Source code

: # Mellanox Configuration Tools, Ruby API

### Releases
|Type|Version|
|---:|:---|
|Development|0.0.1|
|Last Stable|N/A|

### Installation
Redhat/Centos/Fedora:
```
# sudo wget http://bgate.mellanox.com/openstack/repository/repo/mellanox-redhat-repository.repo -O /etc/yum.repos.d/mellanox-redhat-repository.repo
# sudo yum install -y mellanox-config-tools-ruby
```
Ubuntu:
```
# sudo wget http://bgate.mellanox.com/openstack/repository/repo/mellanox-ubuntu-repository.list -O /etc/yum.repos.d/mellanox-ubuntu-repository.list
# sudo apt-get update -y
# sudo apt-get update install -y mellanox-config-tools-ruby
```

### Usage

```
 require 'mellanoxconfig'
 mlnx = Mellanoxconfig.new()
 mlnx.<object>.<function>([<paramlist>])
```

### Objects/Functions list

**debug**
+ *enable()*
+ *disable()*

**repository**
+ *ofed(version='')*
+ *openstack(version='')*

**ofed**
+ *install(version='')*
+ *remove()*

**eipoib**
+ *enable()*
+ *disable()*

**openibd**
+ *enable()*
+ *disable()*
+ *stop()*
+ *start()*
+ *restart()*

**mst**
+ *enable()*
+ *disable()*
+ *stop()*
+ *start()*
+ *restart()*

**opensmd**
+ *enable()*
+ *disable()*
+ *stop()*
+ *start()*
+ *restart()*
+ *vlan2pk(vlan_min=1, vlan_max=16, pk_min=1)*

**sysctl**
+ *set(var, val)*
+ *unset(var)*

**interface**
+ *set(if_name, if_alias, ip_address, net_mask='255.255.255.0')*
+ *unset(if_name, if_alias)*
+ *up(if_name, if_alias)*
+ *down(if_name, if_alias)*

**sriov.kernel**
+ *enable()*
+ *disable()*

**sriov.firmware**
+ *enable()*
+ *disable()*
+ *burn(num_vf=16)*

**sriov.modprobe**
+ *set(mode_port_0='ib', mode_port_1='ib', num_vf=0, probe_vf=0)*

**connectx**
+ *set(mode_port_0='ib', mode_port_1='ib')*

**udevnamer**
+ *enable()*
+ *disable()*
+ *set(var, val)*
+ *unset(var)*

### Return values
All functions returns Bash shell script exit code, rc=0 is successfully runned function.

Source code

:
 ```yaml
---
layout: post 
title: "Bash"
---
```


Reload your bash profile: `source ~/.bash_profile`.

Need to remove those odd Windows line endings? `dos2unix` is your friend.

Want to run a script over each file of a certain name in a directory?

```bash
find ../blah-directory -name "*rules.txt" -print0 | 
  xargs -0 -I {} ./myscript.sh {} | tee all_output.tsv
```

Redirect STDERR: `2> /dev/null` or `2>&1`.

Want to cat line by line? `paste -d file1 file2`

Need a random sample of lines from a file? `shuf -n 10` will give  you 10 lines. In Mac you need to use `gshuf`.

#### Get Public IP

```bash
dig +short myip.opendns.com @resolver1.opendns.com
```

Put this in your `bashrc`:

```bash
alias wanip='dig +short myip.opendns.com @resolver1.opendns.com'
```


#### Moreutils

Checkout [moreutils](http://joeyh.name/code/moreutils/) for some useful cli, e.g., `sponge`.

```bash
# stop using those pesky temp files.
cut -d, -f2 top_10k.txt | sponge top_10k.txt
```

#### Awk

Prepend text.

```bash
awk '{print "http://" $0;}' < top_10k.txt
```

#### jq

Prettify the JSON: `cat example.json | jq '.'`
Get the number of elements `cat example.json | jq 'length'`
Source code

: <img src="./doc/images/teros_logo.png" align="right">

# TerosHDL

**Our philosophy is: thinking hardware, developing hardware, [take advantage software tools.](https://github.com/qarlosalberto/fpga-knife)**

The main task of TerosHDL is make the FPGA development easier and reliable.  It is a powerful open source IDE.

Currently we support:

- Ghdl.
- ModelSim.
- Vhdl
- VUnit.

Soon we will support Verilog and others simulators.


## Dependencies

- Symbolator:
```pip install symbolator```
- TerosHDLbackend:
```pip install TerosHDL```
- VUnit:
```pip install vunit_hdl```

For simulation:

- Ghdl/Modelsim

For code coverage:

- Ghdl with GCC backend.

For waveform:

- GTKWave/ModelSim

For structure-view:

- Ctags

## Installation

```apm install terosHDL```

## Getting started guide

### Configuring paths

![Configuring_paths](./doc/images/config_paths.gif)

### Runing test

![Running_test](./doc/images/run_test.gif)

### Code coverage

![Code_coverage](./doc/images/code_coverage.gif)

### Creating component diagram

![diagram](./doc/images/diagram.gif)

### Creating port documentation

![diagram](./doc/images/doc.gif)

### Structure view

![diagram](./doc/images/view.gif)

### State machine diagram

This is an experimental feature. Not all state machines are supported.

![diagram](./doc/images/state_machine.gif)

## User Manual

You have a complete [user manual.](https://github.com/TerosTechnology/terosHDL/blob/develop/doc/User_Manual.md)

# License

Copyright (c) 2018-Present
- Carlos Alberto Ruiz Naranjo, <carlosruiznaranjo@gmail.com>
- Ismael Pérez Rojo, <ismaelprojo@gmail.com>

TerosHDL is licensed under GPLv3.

** Problem statement **
In the entries above, find each line with the string "bgate" and copy it.

** Task output **
# sudo wget http://bgate.mellanox.com/openstack/repository/repo/mellanox-redhat-repository.repo -O /etc/yum.repos.d/mellanox-redhat-repository.repo
# sudo wget http://bgate.mellanox.com/openstack/repository/repo/mellanox-ubuntu-repository.list -O /etc/yum.repos.d/mellanox-ubuntu-repository.list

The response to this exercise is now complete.